▶ [INSTRUCTIONS FOR THE TASK]: Tally the lines containing "AppDelegate" in this data. Respond with the tally alone.

───── LISTED ENTRIES ─────

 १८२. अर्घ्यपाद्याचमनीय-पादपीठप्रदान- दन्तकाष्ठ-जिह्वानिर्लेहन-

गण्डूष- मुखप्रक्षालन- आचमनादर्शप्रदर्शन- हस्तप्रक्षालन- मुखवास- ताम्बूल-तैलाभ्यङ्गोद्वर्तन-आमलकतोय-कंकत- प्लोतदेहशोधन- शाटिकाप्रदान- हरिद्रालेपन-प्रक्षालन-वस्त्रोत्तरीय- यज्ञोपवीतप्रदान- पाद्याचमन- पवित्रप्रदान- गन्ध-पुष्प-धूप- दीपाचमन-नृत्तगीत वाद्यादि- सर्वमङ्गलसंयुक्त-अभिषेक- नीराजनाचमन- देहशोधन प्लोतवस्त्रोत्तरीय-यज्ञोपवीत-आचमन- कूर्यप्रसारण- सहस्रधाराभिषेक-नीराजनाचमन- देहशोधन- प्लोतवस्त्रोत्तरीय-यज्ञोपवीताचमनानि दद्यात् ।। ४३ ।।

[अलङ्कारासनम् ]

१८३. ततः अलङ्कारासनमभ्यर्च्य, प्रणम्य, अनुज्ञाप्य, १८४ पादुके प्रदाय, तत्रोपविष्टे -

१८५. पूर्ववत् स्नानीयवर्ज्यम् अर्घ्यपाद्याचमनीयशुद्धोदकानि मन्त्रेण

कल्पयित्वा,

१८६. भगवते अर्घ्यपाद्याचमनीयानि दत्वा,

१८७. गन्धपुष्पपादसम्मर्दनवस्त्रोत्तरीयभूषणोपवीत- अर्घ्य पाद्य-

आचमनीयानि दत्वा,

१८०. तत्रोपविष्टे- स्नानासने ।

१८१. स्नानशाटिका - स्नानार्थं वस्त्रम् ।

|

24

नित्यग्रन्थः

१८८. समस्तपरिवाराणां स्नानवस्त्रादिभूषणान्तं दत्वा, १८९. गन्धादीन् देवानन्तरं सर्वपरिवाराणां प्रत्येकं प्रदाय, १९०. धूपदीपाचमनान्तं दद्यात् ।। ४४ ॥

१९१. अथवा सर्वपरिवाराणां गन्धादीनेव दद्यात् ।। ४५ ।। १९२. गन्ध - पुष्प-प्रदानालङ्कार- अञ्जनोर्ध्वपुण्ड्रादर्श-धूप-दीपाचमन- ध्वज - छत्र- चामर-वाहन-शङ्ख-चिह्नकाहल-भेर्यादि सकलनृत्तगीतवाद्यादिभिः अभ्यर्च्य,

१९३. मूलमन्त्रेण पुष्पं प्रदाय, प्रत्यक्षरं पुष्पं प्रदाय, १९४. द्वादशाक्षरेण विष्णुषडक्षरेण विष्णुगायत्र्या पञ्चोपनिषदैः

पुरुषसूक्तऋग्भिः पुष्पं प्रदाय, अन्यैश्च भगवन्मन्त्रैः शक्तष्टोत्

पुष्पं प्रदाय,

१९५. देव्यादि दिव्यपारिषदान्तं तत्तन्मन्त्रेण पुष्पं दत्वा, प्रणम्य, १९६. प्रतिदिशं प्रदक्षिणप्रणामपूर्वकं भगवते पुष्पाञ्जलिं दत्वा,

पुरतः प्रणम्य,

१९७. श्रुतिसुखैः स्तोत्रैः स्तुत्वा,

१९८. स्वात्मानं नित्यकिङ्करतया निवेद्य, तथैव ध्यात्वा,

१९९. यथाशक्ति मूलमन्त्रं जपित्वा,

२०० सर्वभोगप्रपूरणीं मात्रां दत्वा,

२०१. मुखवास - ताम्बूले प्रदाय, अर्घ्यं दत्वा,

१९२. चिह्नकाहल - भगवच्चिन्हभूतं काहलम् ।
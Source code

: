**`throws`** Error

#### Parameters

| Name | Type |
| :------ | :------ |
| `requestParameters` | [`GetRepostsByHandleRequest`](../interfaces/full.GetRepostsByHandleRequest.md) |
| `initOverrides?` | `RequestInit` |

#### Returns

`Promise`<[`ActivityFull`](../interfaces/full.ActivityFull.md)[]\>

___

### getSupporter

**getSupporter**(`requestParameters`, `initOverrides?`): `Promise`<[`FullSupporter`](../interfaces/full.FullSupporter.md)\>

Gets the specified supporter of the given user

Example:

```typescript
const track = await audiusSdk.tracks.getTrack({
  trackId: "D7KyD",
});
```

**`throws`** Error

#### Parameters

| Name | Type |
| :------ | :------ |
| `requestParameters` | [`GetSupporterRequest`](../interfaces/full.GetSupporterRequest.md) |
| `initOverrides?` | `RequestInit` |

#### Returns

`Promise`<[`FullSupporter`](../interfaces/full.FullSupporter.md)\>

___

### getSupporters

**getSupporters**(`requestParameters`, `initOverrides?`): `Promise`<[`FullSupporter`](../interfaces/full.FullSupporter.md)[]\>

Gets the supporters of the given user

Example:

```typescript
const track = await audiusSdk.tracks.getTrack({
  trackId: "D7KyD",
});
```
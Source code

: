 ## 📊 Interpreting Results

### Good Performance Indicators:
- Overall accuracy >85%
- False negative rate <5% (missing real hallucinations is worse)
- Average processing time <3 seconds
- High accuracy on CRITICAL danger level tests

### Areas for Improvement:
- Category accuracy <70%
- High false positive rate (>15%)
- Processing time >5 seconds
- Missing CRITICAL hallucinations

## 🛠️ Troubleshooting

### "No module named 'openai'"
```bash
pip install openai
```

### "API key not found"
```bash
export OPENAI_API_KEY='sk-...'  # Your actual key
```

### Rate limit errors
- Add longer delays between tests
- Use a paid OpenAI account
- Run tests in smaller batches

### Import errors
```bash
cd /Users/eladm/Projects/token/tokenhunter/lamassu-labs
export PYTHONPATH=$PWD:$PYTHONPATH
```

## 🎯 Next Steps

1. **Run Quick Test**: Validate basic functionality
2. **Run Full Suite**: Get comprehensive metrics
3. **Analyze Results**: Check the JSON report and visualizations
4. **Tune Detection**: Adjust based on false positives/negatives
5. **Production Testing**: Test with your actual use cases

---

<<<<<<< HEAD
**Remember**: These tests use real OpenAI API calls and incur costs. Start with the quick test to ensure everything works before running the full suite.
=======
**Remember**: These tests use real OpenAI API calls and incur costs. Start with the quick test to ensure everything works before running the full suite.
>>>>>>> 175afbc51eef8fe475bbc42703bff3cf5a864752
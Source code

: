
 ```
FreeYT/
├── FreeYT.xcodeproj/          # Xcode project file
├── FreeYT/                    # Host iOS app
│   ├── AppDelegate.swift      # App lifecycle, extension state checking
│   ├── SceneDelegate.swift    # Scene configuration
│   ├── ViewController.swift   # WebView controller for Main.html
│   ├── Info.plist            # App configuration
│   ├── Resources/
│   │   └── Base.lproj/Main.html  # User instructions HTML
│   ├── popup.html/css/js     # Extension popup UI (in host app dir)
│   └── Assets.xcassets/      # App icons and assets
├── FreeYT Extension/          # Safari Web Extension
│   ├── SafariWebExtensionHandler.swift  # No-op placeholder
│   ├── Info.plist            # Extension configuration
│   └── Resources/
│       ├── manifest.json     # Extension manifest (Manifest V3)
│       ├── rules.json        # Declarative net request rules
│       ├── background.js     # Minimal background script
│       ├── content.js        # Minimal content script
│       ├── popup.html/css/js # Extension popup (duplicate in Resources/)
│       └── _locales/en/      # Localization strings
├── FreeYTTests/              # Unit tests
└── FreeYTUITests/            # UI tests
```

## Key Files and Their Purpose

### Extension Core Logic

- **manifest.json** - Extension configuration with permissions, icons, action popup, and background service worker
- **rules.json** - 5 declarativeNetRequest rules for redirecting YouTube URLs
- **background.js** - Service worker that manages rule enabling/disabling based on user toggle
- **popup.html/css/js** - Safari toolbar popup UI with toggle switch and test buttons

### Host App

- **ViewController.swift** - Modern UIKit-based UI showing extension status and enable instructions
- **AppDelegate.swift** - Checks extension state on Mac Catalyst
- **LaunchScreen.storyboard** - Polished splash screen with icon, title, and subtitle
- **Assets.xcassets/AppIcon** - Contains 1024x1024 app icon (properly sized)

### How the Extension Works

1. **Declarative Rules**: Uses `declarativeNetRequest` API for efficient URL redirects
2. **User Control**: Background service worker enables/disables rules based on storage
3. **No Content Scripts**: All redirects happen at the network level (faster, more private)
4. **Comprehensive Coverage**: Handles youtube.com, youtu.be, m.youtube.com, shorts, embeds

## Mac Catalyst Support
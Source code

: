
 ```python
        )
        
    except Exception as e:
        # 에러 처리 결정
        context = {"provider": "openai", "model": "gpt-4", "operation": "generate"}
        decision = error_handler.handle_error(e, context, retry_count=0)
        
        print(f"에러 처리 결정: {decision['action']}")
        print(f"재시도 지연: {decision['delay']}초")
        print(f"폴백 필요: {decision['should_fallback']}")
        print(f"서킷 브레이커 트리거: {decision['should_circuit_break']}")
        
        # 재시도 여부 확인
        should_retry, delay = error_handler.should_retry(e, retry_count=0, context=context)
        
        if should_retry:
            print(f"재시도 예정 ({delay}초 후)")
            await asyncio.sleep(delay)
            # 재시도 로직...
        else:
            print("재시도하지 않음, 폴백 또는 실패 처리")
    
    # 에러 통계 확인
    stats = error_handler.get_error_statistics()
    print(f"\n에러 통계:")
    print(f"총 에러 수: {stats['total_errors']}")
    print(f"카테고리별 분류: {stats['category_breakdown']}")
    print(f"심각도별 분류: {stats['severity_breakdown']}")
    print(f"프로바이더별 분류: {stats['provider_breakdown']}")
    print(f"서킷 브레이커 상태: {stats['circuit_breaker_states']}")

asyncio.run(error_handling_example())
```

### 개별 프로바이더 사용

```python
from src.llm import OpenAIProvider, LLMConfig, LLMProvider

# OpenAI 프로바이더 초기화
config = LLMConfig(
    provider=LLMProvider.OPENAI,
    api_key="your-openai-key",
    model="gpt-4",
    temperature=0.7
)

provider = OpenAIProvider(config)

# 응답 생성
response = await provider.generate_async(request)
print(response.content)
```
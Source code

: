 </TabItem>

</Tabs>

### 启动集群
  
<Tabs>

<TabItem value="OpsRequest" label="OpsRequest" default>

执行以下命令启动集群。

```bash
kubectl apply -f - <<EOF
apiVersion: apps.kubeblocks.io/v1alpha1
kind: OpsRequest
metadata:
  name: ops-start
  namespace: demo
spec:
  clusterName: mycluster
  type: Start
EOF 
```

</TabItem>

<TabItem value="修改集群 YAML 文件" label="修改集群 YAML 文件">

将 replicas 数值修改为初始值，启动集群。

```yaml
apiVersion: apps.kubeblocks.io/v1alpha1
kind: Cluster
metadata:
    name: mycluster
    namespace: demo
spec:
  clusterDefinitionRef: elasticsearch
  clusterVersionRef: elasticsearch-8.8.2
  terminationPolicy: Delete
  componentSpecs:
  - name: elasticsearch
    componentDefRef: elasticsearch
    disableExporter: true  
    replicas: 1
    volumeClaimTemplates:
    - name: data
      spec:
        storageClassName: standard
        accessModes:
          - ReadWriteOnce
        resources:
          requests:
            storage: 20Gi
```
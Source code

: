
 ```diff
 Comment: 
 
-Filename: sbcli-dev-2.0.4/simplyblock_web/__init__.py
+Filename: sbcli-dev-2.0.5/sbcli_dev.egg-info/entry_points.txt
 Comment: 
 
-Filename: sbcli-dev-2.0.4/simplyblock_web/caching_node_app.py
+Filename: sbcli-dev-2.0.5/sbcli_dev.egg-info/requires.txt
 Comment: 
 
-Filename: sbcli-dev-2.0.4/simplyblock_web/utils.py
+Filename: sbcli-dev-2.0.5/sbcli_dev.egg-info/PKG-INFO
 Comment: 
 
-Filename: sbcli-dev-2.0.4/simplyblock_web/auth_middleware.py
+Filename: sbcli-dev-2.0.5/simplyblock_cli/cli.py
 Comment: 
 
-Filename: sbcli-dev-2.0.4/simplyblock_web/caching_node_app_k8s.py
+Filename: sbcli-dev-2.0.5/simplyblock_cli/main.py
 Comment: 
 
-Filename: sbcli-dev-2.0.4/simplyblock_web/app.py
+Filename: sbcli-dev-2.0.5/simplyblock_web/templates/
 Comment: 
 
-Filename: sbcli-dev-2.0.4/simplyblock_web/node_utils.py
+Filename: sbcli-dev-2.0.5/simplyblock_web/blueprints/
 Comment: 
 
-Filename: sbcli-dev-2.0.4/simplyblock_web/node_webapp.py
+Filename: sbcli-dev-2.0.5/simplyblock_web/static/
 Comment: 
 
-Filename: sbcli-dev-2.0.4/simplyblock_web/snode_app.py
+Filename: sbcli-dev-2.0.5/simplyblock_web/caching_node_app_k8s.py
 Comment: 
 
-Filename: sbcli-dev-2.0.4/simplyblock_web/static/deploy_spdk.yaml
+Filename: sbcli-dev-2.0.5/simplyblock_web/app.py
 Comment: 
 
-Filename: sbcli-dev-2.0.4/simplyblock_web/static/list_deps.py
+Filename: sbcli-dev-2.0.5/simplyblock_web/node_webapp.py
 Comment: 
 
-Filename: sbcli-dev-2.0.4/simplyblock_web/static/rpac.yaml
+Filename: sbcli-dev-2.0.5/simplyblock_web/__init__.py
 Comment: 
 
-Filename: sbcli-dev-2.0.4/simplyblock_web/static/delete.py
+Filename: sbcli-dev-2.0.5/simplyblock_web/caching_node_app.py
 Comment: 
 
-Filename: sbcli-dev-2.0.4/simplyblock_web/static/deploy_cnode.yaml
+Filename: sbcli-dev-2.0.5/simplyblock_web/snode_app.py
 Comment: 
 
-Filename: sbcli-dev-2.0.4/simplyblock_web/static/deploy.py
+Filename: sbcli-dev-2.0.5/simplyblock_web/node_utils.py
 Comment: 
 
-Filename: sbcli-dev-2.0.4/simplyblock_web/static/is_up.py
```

─────

▶ [ANSWER SPACE]: 2